Below are some records. Print exactly the lines between the one holding "You may tell a Player to" and the one holding "The skeleton program", inclusive, and nothing else.

────────────────────

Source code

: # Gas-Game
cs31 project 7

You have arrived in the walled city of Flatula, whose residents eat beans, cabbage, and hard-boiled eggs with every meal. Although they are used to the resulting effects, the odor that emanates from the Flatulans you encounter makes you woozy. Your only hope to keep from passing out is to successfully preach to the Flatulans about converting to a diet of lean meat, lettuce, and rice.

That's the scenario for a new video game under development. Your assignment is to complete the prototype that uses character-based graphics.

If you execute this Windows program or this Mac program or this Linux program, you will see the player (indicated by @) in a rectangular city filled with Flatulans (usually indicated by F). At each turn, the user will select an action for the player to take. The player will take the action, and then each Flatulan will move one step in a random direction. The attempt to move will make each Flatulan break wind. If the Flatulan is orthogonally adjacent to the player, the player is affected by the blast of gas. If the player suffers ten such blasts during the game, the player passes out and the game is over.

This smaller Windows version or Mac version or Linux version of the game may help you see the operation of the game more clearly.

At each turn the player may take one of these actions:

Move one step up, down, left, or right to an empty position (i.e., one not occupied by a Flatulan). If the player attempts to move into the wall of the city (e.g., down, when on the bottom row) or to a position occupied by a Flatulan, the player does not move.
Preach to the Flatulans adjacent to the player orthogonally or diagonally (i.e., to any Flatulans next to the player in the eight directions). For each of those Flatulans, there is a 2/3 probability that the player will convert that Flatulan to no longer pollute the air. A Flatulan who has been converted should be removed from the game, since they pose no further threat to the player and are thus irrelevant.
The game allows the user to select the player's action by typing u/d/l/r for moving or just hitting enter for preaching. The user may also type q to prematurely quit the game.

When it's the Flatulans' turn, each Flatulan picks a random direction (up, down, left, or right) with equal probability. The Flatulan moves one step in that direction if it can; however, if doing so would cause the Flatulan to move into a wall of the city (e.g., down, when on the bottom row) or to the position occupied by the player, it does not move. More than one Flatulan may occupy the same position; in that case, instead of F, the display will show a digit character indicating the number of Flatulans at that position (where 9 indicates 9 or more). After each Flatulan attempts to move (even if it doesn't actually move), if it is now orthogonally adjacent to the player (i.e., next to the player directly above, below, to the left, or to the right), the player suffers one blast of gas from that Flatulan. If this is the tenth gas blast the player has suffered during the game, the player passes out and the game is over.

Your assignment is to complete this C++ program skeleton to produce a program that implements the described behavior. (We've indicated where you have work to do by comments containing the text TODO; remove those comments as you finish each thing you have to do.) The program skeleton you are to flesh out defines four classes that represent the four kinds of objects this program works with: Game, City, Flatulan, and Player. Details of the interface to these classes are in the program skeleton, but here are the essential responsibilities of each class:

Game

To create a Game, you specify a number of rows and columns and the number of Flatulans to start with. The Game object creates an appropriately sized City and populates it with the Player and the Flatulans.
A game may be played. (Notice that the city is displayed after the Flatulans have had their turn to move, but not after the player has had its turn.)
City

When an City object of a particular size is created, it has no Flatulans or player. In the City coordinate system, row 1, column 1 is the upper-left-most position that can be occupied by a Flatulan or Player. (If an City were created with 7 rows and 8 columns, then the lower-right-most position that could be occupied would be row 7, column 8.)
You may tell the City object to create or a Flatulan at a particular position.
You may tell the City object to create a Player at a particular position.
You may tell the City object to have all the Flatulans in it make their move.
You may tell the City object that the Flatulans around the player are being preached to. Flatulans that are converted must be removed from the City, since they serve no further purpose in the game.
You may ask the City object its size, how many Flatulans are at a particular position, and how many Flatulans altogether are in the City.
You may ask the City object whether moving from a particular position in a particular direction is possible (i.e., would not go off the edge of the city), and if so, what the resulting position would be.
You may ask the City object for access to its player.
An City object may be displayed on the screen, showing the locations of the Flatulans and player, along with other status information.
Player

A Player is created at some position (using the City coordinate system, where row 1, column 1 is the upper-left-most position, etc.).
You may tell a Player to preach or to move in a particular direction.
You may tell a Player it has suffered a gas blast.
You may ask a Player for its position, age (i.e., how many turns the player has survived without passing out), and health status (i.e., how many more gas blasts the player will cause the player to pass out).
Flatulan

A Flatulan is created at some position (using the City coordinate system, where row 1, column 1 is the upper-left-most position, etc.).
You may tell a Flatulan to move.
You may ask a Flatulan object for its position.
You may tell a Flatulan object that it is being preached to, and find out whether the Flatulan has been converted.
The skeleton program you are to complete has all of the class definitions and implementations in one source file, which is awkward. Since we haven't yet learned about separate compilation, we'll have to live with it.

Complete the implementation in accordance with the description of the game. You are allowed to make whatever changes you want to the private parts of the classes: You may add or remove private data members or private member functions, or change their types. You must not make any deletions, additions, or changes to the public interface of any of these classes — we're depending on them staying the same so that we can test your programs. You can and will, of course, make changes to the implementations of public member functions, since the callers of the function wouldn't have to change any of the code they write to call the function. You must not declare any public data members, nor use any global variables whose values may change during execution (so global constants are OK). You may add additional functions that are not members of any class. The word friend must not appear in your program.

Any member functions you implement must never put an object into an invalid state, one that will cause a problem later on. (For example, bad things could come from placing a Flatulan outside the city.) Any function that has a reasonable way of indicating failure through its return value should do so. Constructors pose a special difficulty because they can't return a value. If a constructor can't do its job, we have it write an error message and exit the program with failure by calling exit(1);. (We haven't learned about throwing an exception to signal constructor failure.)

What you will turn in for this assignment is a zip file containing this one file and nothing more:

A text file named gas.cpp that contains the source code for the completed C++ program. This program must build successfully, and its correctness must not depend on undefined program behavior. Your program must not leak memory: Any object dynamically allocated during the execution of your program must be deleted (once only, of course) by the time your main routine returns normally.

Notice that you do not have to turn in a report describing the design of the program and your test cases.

────────────────────

## EXERCISE RESPONSE:
You may tell a Player to preach or to move in a particular direction.
You may tell a Player it has suffered a gas blast.
You may ask a Player for its position, age (i.e., how many turns the player has survived without passing out), and health status (i.e., how many more gas blasts the player will cause the player to pass out).
Flatulan

A Flatulan is created at some position (using the City coordinate system, where row 1, column 1 is the upper-left-most position, etc.).
You may tell a Flatulan to move.
You may ask a Flatulan object for its position.
You may tell a Flatulan object that it is being preached to, and find out whether the Flatulan has been converted.
The skeleton program you are to complete has all of the class definitions and implementations in one source file, which is awkward. Since we haven't yet learned about separate compilation, we'll have to live with it.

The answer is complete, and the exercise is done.